● What is required: Please give the listing again in its entirety, exactly as written.
==*==
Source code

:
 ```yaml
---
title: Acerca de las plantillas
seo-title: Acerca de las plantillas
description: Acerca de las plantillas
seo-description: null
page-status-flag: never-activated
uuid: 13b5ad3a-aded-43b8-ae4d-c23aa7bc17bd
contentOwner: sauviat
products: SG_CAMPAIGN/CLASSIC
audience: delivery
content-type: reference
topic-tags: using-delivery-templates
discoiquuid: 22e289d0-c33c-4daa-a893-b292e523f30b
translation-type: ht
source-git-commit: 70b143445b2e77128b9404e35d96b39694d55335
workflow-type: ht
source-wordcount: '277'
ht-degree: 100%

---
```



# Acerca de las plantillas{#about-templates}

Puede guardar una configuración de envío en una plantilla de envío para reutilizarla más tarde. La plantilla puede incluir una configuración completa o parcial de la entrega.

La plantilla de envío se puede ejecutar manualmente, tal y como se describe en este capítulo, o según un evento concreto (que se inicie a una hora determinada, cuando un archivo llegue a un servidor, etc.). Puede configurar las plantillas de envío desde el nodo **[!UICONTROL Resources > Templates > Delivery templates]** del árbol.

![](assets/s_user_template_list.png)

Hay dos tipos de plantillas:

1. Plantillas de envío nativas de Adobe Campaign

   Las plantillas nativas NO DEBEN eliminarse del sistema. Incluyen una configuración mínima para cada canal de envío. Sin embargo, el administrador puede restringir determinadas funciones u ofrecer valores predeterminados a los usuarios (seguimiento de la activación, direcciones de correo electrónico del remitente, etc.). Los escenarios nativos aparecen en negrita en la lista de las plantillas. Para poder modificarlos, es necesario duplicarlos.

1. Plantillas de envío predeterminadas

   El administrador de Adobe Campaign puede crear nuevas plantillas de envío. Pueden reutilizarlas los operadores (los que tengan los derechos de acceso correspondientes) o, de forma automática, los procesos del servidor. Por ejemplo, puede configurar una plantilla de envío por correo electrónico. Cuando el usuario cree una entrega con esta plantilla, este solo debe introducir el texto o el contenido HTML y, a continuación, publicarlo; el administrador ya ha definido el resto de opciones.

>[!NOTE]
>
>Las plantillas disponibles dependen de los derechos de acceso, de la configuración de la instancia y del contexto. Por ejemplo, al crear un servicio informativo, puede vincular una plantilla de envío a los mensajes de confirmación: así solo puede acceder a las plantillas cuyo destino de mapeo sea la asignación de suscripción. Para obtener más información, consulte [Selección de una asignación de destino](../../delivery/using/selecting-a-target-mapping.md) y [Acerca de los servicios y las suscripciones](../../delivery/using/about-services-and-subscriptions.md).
==*==
● Result for this task:
Source code

:
 ```yaml
---
title: Acerca de las plantillas
seo-title: Acerca de las plantillas
description: Acerca de las plantillas
seo-description: null
page-status-flag: never-activated
uuid: 13b5ad3a-aded-43b8-ae4d-c23aa7bc17bd
contentOwner: sauviat
products: SG_CAMPAIGN/CLASSIC
audience: delivery
content-type: reference
topic-tags: using-delivery-templates
discoiquuid: 22e289d0-c33c-4daa-a893-b292e523f30b
translation-type: ht
source-git-commit: 70b143445b2e77128b9404e35d96b39694d55335
workflow-type: ht
source-wordcount: '277'
ht-degree: 100%

---
```



# Acerca de las plantillas{#about-templates}

Puede guardar una configuración de envío en una plantilla de envío para reutilizarla más tarde. La plantilla puede incluir una configuración completa o parcial de la entrega.

La plantilla de envío se puede ejecutar manualmente, tal y como se describe en este capítulo, o según un evento concreto (que se inicie a una hora determinada, cuando un archivo llegue a un servidor, etc.). Puede configurar las plantillas de envío desde el nodo **[!UICONTROL Resources > Templates > Delivery templates]** del árbol.

![](assets/s_user_template_list.png)

Hay dos tipos de plantillas:

1. Plantillas de envío nativas de Adobe Campaign

   Las plantillas nativas NO DEBEN eliminarse del sistema. Incluyen una configuración mínima para cada canal de envío. Sin embargo, el administrador puede restringir determinadas funciones u ofrecer valores predeterminados a los usuarios (seguimiento de la activación, direcciones de correo electrónico del remitente, etc.). Los escenarios nativos aparecen en negrita en la lista de las plantillas. Para poder modificarlos, es necesario duplicarlos.

1. Plantillas de envío predeterminadas

   El administrador de Adobe Campaign puede crear nuevas plantillas de envío. Pueden reutilizarlas los operadores (los que tengan los derechos de acceso correspondientes) o, de forma automática, los procesos del servidor. Por ejemplo, puede configurar una plantilla de envío por correo electrónico. Cuando el usuario cree una entrega con esta plantilla, este solo debe introducir el texto o el contenido HTML y, a continuación, publicarlo; el administrador ya ha definido el resto de opciones.

>[!NOTE]
>
>Las plantillas disponibles dependen de los derechos de acceso, de la configuración de la instancia y del contexto. Por ejemplo, al crear un servicio informativo, puede vincular una plantilla de envío a los mensajes de confirmación: así solo puede acceder a las plantillas cuyo destino de mapeo sea la asignación de suscripción. Para obtener más información, consulte [Selección de una asignación de destino](../../delivery/using/selecting-a-target-mapping.md) y [Acerca de los servicios y las suscripciones](../../delivery/using/about-services-and-subscriptions.md).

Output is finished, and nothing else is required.